Nvidia is launching the GB200 Blackwell AI chip later this year

Nvidia CEO Jensen Huang delivers a keynote speech during the Nvidia GTC artificial intelligence conference at the SAP Center on March 18, 2024 in San Jose, California.

Justin Sullivan | Good pictures

A new generation of AI graphics processors is named Blackwell. The first Blackwell chip is called the GB200 and will ship later this year. Nvidia is wooing its customers with more powerful chips to spur new orders. Enterprises and software makers, for example, are still scrambling to get their hands on current-generation “Hopper” H100s and similar chips.

“Hopper is fantastic, but we need bigger GPUs,” Nvidia CEO Jensen Huang said Monday at the company's developer conference in California.

The company introduced revenue-generating software called NIM, which makes it easier to use AI, and gives customers another reason to stick with Nvidia chips in a field of growing competitors.

Nvidia executives say the company is becoming a mercenary chip provider and a platform provider like Microsoft or Apple, where other companies can develop software.

“Blackwell is not a chip, it's a site name,” Huang said.

“The marketable commercial product GPU and the software were all about helping people use the GPU in different ways,” Nvidia company VP Manuvir Das said in an interview. “Of course, we still do that. But what's really changed is that we now have a commercial software business.”

Das said Nvidia's new software will make it easier to run programs on any of Nvidia's GPUs.

“If you're a developer, you've got an interesting model that you want people to adopt, and if you put it on a NIM, we'll make sure it runs on all our GPUs, so you reach a lot of people,” Das said.

Nvidia's GB200 Grace Blackwell superchip, two P200 graphics processors and an ARM-based central processor.

Every two years Nvidia updates its GPU architecture, unlocking a huge improvement in performance. Many of the AI models released in the past year have been trained on the company's Hopper framework — used by chips like the H100 — which was announced in 2022.

Blackwell-based processors like the GB200 offer a huge performance boost for AI companies, with up to 20 petaflops in AI performance versus 4 petaflops for the H100, Nvidia says. The extra processing power will help AI companies train larger and more complex models, Nvidia said.

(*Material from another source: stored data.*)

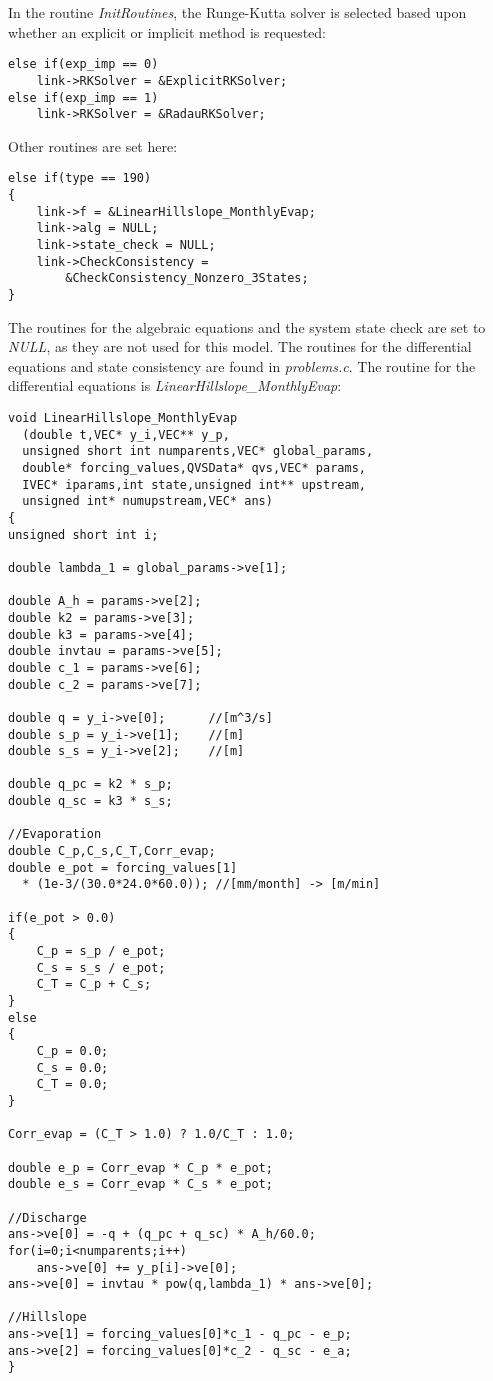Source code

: \documentclass[12pt]{article}
\begin{document}
In the routine \emph{InitRoutines}, the Runge-Kutta solver is selected based upon whether an explicit or implicit method is requested:
\begin{lstlisting}[style=CStyle]
else if(exp_imp == 0)
	link->RKSolver = &ExplicitRKSolver;
else if(exp_imp == 1)
	link->RKSolver = &RadauRKSolver;
\end{lstlisting}
Other routines are set here:
\begin{lstlisting}[style=CStyle]
else if(type == 190)
{
	link->f = &LinearHillslope_MonthlyEvap;
	link->alg = NULL;
	link->state_check = NULL;
	link->CheckConsistency =
		&CheckConsistency_Nonzero_3States;
}
\end{lstlisting}
The routines for the algebraic equations and the system state check are set to \emph{NULL}, as they are not used for this model. The routines for the differential equations and state consistency are found in \emph{problems.c}. The routine for the differential equations is \emph{LinearHillslope\_MonthlyEvap}:
\begin{lstlisting}[style=CStyle]
void LinearHillslope_MonthlyEvap
  (double t,VEC* y_i,VEC** y_p,
  unsigned short int numparents,VEC* global_params,
  double* forcing_values,QVSData* qvs,VEC* params,
  IVEC* iparams,int state,unsigned int** upstream,
  unsigned int* numupstream,VEC* ans)
{
unsigned short int i;

double lambda_1 = global_params->ve[1];

double A_h = params->ve[2];
double k2 = params->ve[3];
double k3 = params->ve[4];
double invtau = params->ve[5];
double c_1 = params->ve[6];
double c_2 = params->ve[7];

double q = y_i->ve[0];		//[m^3/s]
double s_p = y_i->ve[1];	//[m]
double s_s = y_i->ve[2];	//[m]

double q_pc = k2 * s_p;
double q_sc = k3 * s_s;

//Evaporation
double C_p,C_s,C_T,Corr_evap;
double e_pot = forcing_values[1]
  * (1e-3/(30.0*24.0*60.0)); //[mm/month] -> [m/min]

if(e_pot > 0.0)
{
	C_p = s_p / e_pot;
	C_s = s_s / e_pot;
	C_T = C_p + C_s;
}
else
{
	C_p = 0.0;
	C_s = 0.0;
	C_T = 0.0;
}

Corr_evap = (C_T > 1.0) ? 1.0/C_T : 1.0;

double e_p = Corr_evap * C_p * e_pot;
double e_s = Corr_evap * C_s * e_pot;

//Discharge
ans->ve[0] = -q + (q_pc + q_sc) * A_h/60.0;
for(i=0;i<numparents;i++)
	ans->ve[0] += y_p[i]->ve[0];
ans->ve[0] = invtau * pow(q,lambda_1) * ans->ve[0];

//Hillslope
ans->ve[1] = forcing_values[0]*c_1 - q_pc - e_p;
ans->ve[2] = forcing_values[0]*c_2 - q_sc - e_a;
}
\end{lstlisting}
\end{document}
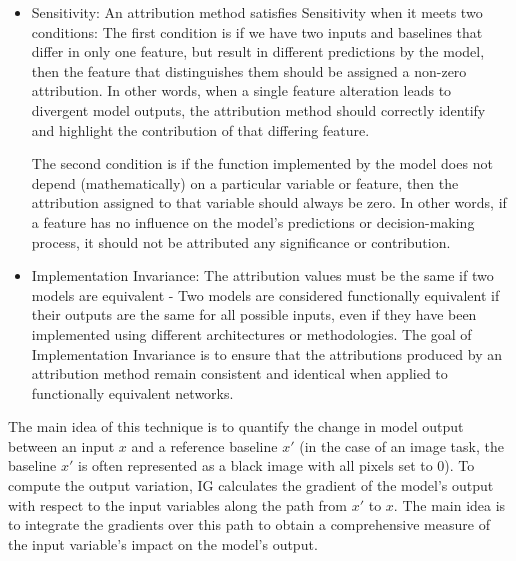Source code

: \begin{itemize}
    \item Sensitivity:
An attribution method satisfies Sensitivity when it meets two conditions:
The first condition is if we have two inputs and baselines that differ in only one feature, but result in different predictions by the model, then the feature that distinguishes them should be assigned a non-zero attribution. In other words, when a single feature alteration leads to divergent model outputs, the attribution method should correctly identify and highlight the contribution of that differing feature.

The second condition is if the function implemented by the model does not depend (mathematically) on a particular variable or feature, then the attribution assigned to that variable should always be zero. In other words, if a feature has no influence on the model's predictions or decision-making process, it should not be attributed any significance or contribution.
    
    \item Implementation Invariance: The attribution values must be the same if two models are equivalent - Two models are considered functionally equivalent if their outputs are the same for all possible inputs, even if they have been implemented using different architectures or methodologies. The goal of Implementation Invariance is to ensure that the attributions produced by an attribution method remain consistent and identical when applied to functionally equivalent networks.
\end{itemize}

The main idea of this technique is to quantify the change in model output between an input $x$ and a reference baseline $x'$ (in the case of an image task, the baseline $x'$ is often represented as a black image with all pixels set to 0). To compute the output variation, IG calculates the gradient of the model's output with respect to the input variables along the path from $x'$ to $x$. The main idea is to integrate the gradients over this path to obtain a comprehensive measure of the input variable's impact on the model's output.

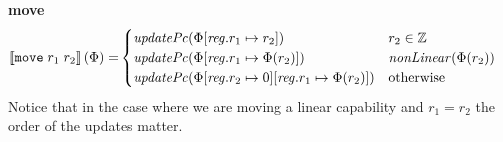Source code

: \documentclass[a4paper]{article}
\newcommand{\sem}[1]{\left\llbracket #1 \right\rrbracket}
\newcommand{\totherwise}{\text{otherwise }}
\newcommand{\targetcolor}[1]{\color{black}}
\newcommand{\trg}[1]{{\targetcolor{} #1}}
\newcommand{\zinstr}[1]{\texttt{#1}}
\newcommand{\twoinstr}[3]{
  \ifthenelse{\equal{#2#3}{}}
  {\zinstr{#1}}
  {\zinstr{#1} \; #2 \; #3}
}
\newcommand{\tmove}[2]{\twoinstr{\trg{move}}{#1}{#2}}
\newcommand{\ints}{\mathbb{Z}}
\newcommand{\update}[2]{[#1 \mapsto #2]}
\newcommand{\updReg}[2]{\update{\reg.#1}{#2}}
\newcommand{\var}[1]{\mathit{#1}}
\newcommand{\reg}{\var{reg}}
\newcommand{\plainfun}[2]{
  \ifthenelse{\equal{#2}{}}
  {\mathit{#1}}
  {\mathit{#1}(#2)}
}
\newcommand{\updPcAddr}[1]{\plainfun{updatePc}{#1}}
\newcommand{\nonLinear}[1]{\plainfun{nonLinear}{#1}}
\begin{document}
\noindent\textbf{move}\\
\begin{align*}
  \sem{\tmove{r_1}{r_2}}(\Phi) = & 
                              \begin{cases}
                                \updPcAddr{\Phi\updReg{r_1}{r_2}} & r_2 \in \ints \\
                                \updPcAddr{\Phi\updReg{r_1}{\Phi(r_2)}} & \nonLinear{\Phi(r_2)}\\
                                \updPcAddr{\Phi\updReg{r_2}{0}\updReg{r_1}{\Phi(r_2)}} & \totherwise 
                              \end{cases}
\end{align*}
Notice that in the case where we are moving a linear capability and $r_1 = r_2$ the order of the updates matter.
\end{document}
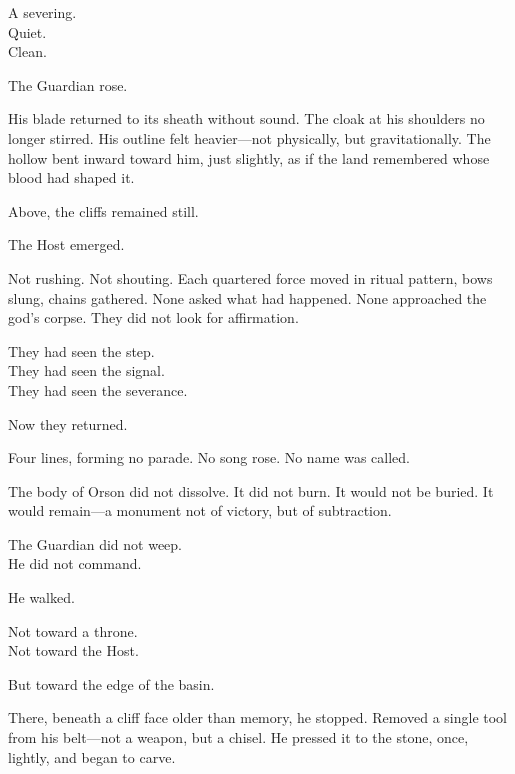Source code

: \documentclass[12pt]{article}
\begin{document}
\vspace{0.5em}
A severing.\\
Quiet.\\
Clean.

\vspace{0.5em}
The Guardian rose.

\vspace{0.5em}
His blade returned to its sheath without sound. The cloak at his shoulders no longer stirred. His outline felt heavier---not physically, but gravitationally. The hollow bent inward toward him, just slightly, as if the land remembered whose blood had shaped it.

\vspace{0.5em}
Above, the cliffs remained still.

\vspace{0.5em}
The Host emerged.

\vspace{0.5em}
Not rushing. Not shouting. Each quartered force moved in ritual pattern, bows slung, chains gathered. None asked what had happened. None approached the god’s corpse. They did not look for affirmation.

\vspace{0.5em}
They had seen the step.\\
They had seen the signal.\\
They had seen the severance.

\vspace{0.5em}
Now they returned.

\vspace{0.5em}
Four lines, forming no parade. No song rose. No name was called.

\vspace{0.5em}
The body of Orson did not dissolve. It did not burn. It would not be buried. It would remain---a monument not of victory, but of subtraction.

\vspace{0.5em}
The Guardian did not weep.\\
He did not command.

\vspace{0.5em}
He walked.

\vspace{0.5em}
Not toward a throne.\\
Not toward the Host.

\vspace{0.5em}
But toward the edge of the basin.

\vspace{0.5em}
There, beneath a cliff face older than memory, he stopped. Removed a single tool from his belt---not a weapon, but a chisel. He pressed it to the stone, once, lightly, and began to carve.
\end{document}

One of ChatGPT's key technologies is what Nvidia calls a “Transformer Engine” on the chip, a Transformer engine built to run Transformers-based AI.

The Blackwell GPU is larger and combines two separately manufactured dies on a single chip manufactured by TSMC. It's available as a full server called the GB200 NVLink 2, incorporating 72 Blackwell GPUs and other Nvidia components designed to train AI models.

Nvidia CEO Jensen Huang compares the size of the new “Blackwell” chip to the current “Hopper” H100 chip at the company's developer conference in San Jose, California.

Nvidia

Amazon, Google, Microsoft and Oracle will sell access to GB200 through cloud services. The GB200 combines two B200 Blackwell GPUs with an ARM-based Grace CPU. Amazon Web Services will build a server cluster with 20,000 GB200 chips, Nvidia said.

Nvidia said the system can sort a 27 trillion parameter model. This is much larger than the largest models such as GPT-4, which is said to have 1.7 trillion parameters. Many artificial intelligence researchers rely on larger models with more parameters and data New skills can be unlocked.

Nvidia has not provided a cost for the new GB200 or the systems it will be used on. Nvidia's Hopper-based H100 costs between $25,000 and $40,000 per chip, with full systems costing up to $200,000, according to analyst estimates.

Nvidia will also sell B200 graphics processors as part of a complete system.

Nvidia announced the addition of a new product called NIM to its Nvidia Enterprise Software subscription.

NIM makes it easy to use older Nvidia GPUs for inference or the process of running AI software, and will allow companies to continue using the hundreds of millions of Nvidia GPUs they already own. Inference requires less computational power than initial training of a new AI model. Instead of accessing AI results as a service from companies like OpenAI, NIM enables companies that want to run their own AI models.

The strategy is to get customers buying Nvidia-based servers to register with Nvidia, which costs $4,500 per GPU per year to license.

Nvidia works with AI companies like Microsoft or Hugging Face to ensure their AI models run on all compatible Nvidia chips. Then, using a NIM, developers can efficiently run the model on their own servers or cloud-based Nvidia servers without a lengthy configuration process.

“In my code, I was calling OpenAI, and instead I'd change one line of code to this NIM I got from Nvidia,” Das said.

Nvidia says the software will enable AI to run on GPU-equipped laptops instead of servers in the cloud.